Insights into the interactions of g-C3N4/LaMnO3 hetero-junction to their structures and electronic properties by DFT calculations

Abstract

The hetero-junctions of LaMnO3 and g-C3N4 nano-materials are expected to have suitable band structure for the Z-scheme mechanism, but the electronic structures and interfaces have been scarcely studied. In this work, g-C3N4/LaMnO3 hetero-junction composed of g-C3N4 and LaMnO3 layers is studied using the DFT calculations with plane-wave ultrasoft pseudopotential basis sets. The calculated g-C3N4/LaMnO3 heterostructure has a small lattice-mismatch compared with LaMnO3 and g-C3N4. There are reformed Mn-N bonds across the interface, which indicates the strong interaction existing in two layers between LaMnO3 and g-C3N4. When g-C3N4 and LaMnO3 are in contact, the electrons will transfer from LaMnO3 layer to g-C3N4 layer.

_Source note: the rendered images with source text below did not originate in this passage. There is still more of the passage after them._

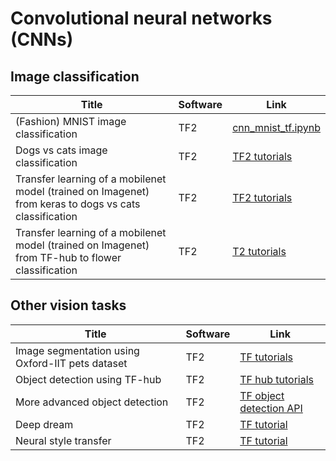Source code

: # Convolutional neural networks (CNNs) 

## Image classification

|Title|Software|Link|
|-----------|----|----|
|(Fashion) MNIST image classification|TF2|[cnn_mnist_tf.ipynb](https://colab.research.google.com/github/probml/pyprobml/blob/master/book1/cnn/cnn_mnist_tf.ipynb) 
|Dogs vs cats image classification|TF2|[TF2 tutorials](https://www.tensorflow.org/tutorials/images/classification)
|Transfer learning of a mobilenet model (trained on Imagenet) from keras to dogs vs cats classification|TF2|[TF2 tutorials](https://www.tensorflow.org/tutorials/images/transfer_learning)
|Transfer learning of a mobilenet model (trained on Imagenet) from TF-hub to flower classification|TF2|[T2 tutorials](https://www.tensorflow.org/tutorials/images/transfer_learning_with_hub)

## Other vision tasks

|Title|Software|Link|
|-----------|----|----|
|Image segmentation using Oxford-IIT pets dataset|TF2|[TF tutorials](https://www.tensorflow.org/tutorials/images/segmentation)
|Object detection using TF-hub|TF2|[TF hub tutorials](https://github.com/tensorflow/hub/blob/master/examples/colab/object_detection.ipynb)
|More advanced object detection|TF2|[TF object detection API](https://github.com/tensorflow/models/blob/master/research/object_detection/object_detection_tutorial.ipynb)|
|Deep dream|TF2|[TF tutorial](https://www.tensorflow.org/tutorials/generative/deepdream)|
|Neural style transfer|TF2|[TF tutorial](https://www.tensorflow.org/tutorials/generative/style_transfer)| 
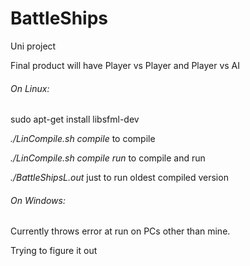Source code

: # BattleShips
Uni project 

Final product will have Player vs Player and Player vs AI


###### On Linux:

sudo apt-get install libsfml-dev

*./LinCompile.sh compile*    to compile

*./LinCompile.sh compile run*     to compile and run

*./BattleShipsL.out*      just to run oldest compiled version



###### On Windows:

Currently throws error at run on PCs other than mine. 

Trying to figure it out
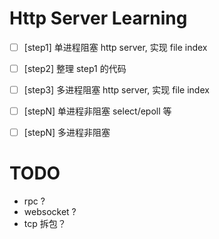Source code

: # Http Server Learning

- [ ] [step1] 单进程阻塞 http server, 实现 file index
- [ ] [step2] 整理 step1 的代码
- [ ] [step3] 多进程阻塞 http server, 实现 file index
- [ ] [stepN] 单进程非阻塞 select/epoll 等
- [ ] [stepN] 多进程非阻塞


# TODO

- rpc ?
- websocket ?
- tcp 拆包？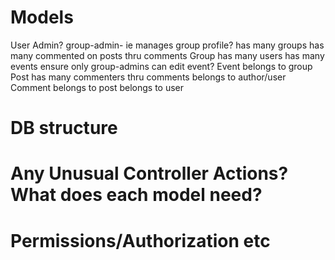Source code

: # Models

User
    Admin?
    group-admin- ie manages group profile?
    has many groups
    has many commented on posts thru comments
Group
    has many users
    has many events
    ensure only group-admins can edit event?
Event
    belongs to group
Post
    has many commenters thru comments
    belongs to author/user
Comment
    belongs to post
    belongs to user

    

# DB structure
    


# Any Unusual Controller Actions? What does each model need?

# Permissions/Authorization etc

# 

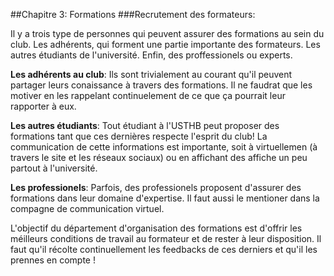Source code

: ##Chapitre 3: Formations 
###Recrutement des formateurs:

Il y a trois type de personnes qui peuvent assurer des formations au sein du club.
Les adhérents, qui forment une partie importante des formateurs. Les autres étudiants de l'université. Enfin, des proffessionels ou experts.

**Les adhérents au club**: Ils sont trivialement au courant qu'il peuvent partager leurs conaissance à travers des formations. Il ne faudrat que les motiver en les rappelant continuelement de ce que ça pourrait leur rapporter à eux.

**Les autres étudiants**: Tout étudiant à l'USTHB peut proposer des formations tant que ces dernières respecte l'esprit du club! La communication de cette informations est importante, soit à virtuellemen (à travers le site et les réseaux sociaux) ou en affichant des affiche un peu partout à l'université.

**Les professionels**: Parfois, des professionels proposent d'assurer des formations dans leur domaine d'expertise. Il faut aussi le mentioner dans la compagne de communication virtuel.

L'objectif du département d'organisation des formations est d'offrir les méilleurs conditions de travail au formateur et de rester à leur disposition. Il faut qu'il récolte continuellement les feedbacks de ces derniers et qu'il les prennes en compte !

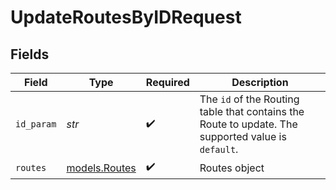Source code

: # UpdateRoutesByIDRequest


## Fields

| Field                                                                                                                    | Type                                                                                                                     | Required                                                                                                                 | Description                                                                                                              |
| ------------------------------------------------------------------------------------------------------------------------ | ------------------------------------------------------------------------------------------------------------------------ | ------------------------------------------------------------------------------------------------------------------------ | ------------------------------------------------------------------------------------------------------------------------ |
| `id_param`                                                                                                               | *str*                                                                                                                    | :heavy_check_mark:                                                                                                       | The <code>id</code> of the Routing table that contains the Route to update. The supported value is <code>default</code>. |
| `routes`                                                                                                                 | [models.Routes](../models/routes.md)                                                                                     | :heavy_check_mark:                                                                                                       | Routes object                                                                                                            |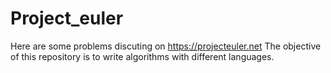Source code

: # Project_euler
Here are some problems discuting on https://projecteuler.net 
The objective of this repository is to write algorithms with different languages.
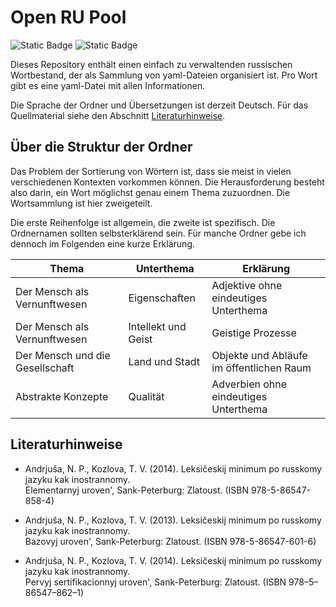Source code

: # Open RU Pool

![Static Badge](https://img.shields.io/badge/Data-YAML-%23CB171E?style=flat-square)
![Static Badge](https://img.shields.io/badge/Script-Python3-%233776AB?style=flat-square)

Dieses Repository enthält einen einfach zu verwaltenden russischen Wortbestand, der als Sammlung von yaml-Dateien organisiert ist. Pro Wort gibt es eine yaml-Datei mit allen Informationen.

Die Sprache der Ordner und Übersetzungen ist derzeit Deutsch. Für das Quellmaterial siehe den Abschnitt [Literaturhinweise](#Literaturhinweise).

## Über die Struktur der Ordner

Das Problem der Sortierung von Wörtern ist, dass sie meist in vielen verschiedenen Kontexten vorkommen können.
Die Herausforderung besteht also darin, ein Wort möglichst genau einem Thema zuzuordnen.
Die Wortsammlung ist hier zweigeteilt.

Die erste Reihenfolge ist allgemein, die zweite ist spezifisch.
Die Ordnernamen sollten selbsterklärend sein.
Für manche Ordner gebe ich dennoch im Folgenden eine kurze Erklärung.

| Thema                           | Unterthema          | Erklärung                                |
| ------------------------------- | ------------------- | ---------------------------------------- |
| Der Mensch als Vernunftwesen    | Eigenschaften       | Adjektive ohne eindeutiges Unterthema    |
| Der Mensch als Vernunftwesen    | Intellekt und Geist | Geistige Prozesse                        |
| Der Mensch und die Gesellschaft | Land und Stadt      | Objekte und Abläufe im öffentlichen Raum |
| Abstrakte Konzepte              | Qualität            | Adverbien ohne eindeutiges Unterthema    |

## Literaturhinweise

- Andrjuša, N. P., Kozlova, T. V. (2014). Leksičeskij minimum po russkomy jazyku kak inostrannomy.<br>Ėlementarnyj uroven', Sank-Peterburg: Zlatoust. (ISBN 978-5-86547-858-4)

- Andrjuša, N. P., Kozlova, T. V. (2013). Leksičeskij minimum po russkomy jazyku kak inostrannomy.<br>Bazovyj uroven', Sank-Peterburg: Zlatoust. (ISBN 978-5-86547-601-6)

- Andrjuša, N. P., Kozlova, T. V. (2014). Leksičeskij minimum po russkomy jazyku kak inostrannomy.<br>Pervyj sertifikacionnyj uroven', Sank-Peterburg: Zlatoust. (ISBN 978–5–86547–862–1)

<!-- - [udarenie.ru](https://udarenieru.ru/index.php): Grammatičeskij slovar'.   -->
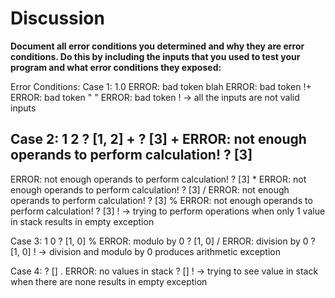 # Discussion

**Document all error conditions you determined and why they are error
 conditions. Do this by including the inputs that you used to test your
  program and what error conditions they exposed:**

Error Conditions:
Case 1:
 1.0
 ERROR: bad token
 blah
 ERROR: bad token
 !+
 ERROR: bad token
 " "
 ERROR: bad token
 !
-> all the inputs are not valid inputs

Case 2:
 1 2
 ?
 [1, 2]
 +
 ?
 [3]
 +
 ERROR: not enough operands to perform calculation!
 ?
 [3]
 -
 ERROR: not enough operands to perform calculation!
 ?
 [3]
 *
 ERROR: not enough operands to perform calculation!
 ?
 [3]
 /
 ERROR: not enough operands to perform calculation!
 ?
 [3]
 %
 ERROR: not enough operands to perform calculation!
 ?
 [3]
 !
 -> trying to perform operations when only 1 value in stack results in empty exception

Case 3:
1 0
?
[1, 0]
%
ERROR: modulo by 0
?
[1, 0]
/
ERROR: division by 0
?
[1, 0]
!
-> division and modulo by 0 produces arithmetic exception

Case 4:
?
[]
.
ERROR: no values in stack
?
[]
!
-> trying to see value in stack when there are none results in empty exception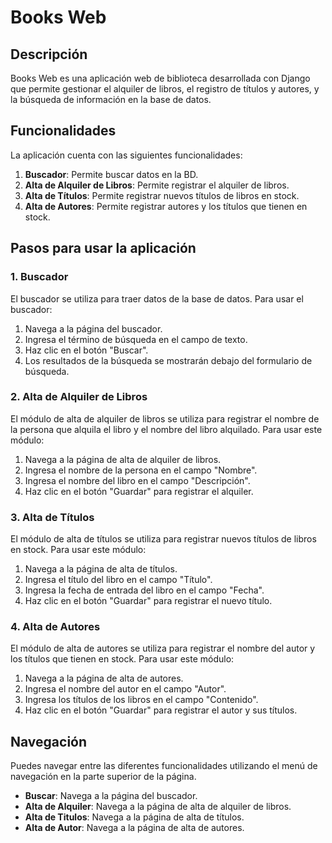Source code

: # Books Web

## Descripción

Books Web es una aplicación web de biblioteca desarrollada con Django que permite gestionar el alquiler de libros, el registro de títulos y autores, y la búsqueda de información en la base de datos.

## Funcionalidades

La aplicación cuenta con las siguientes funcionalidades:

1. **Buscador**: Permite buscar datos en la BD.
2. **Alta de Alquiler de Libros**: Permite registrar el alquiler de libros.
3. **Alta de Títulos**: Permite registrar nuevos títulos de libros en stock.
4. **Alta de Autores**: Permite registrar autores y los títulos que tienen en stock.

## Pasos para usar la aplicación

### 1. Buscador

El buscador se utiliza para traer datos de la base de datos. Para usar el buscador:

1. Navega a la página del buscador.
2. Ingresa el término de búsqueda en el campo de texto.
3. Haz clic en el botón "Buscar".
4. Los resultados de la búsqueda se mostrarán debajo del formulario de búsqueda.

### 2. Alta de Alquiler de Libros

El módulo de alta de alquiler de libros se utiliza para registrar el nombre de la persona que alquila el libro y el nombre del libro alquilado. Para usar este módulo:

1. Navega a la página de alta de alquiler de libros.
2. Ingresa el nombre de la persona en el campo "Nombre".
3. Ingresa el nombre del libro en el campo "Descripción".
4. Haz clic en el botón "Guardar" para registrar el alquiler.

### 3. Alta de Títulos

El módulo de alta de títulos se utiliza para registrar nuevos títulos de libros en stock. Para usar este módulo:

1. Navega a la página de alta de títulos.
2. Ingresa el título del libro en el campo "Título".
3. Ingresa la fecha de entrada del libro en el campo "Fecha".
4. Haz clic en el botón "Guardar" para registrar el nuevo título.

### 4. Alta de Autores

El módulo de alta de autores se utiliza para registrar el nombre del autor y los títulos que tienen en stock. Para usar este módulo:

1. Navega a la página de alta de autores.
2. Ingresa el nombre del autor en el campo "Autor".
3. Ingresa los títulos de los libros en el campo "Contenido".
4. Haz clic en el botón "Guardar" para registrar el autor y sus títulos.

## Navegación

Puedes navegar entre las diferentes funcionalidades utilizando el menú de navegación en la parte superior de la página.

- **Buscar**: Navega a la página del buscador.
- **Alta de Alquiler**: Navega a la página de alta de alquiler de libros.
- **Alta de Titulos**: Navega a la página de alta de títulos.
- **Alta de Autor**: Navega a la página de alta de autores.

On the basis of the band structure analysis, the photo-generated electrons in LaMnO3 can combine with the photo-induced holes in g-C3N4, which leads the higher reduction ability of photo-generated electrons in g-C3N4, and the stronger oxidation of photo-induced holes in LaMnO3. As a result, the Z-scheme heterojunction could be generated between the g-C3N4 layer and LaMnO3 layer, which not only has the better visible light adsorption capability, but also the more efficient charge carrier separation.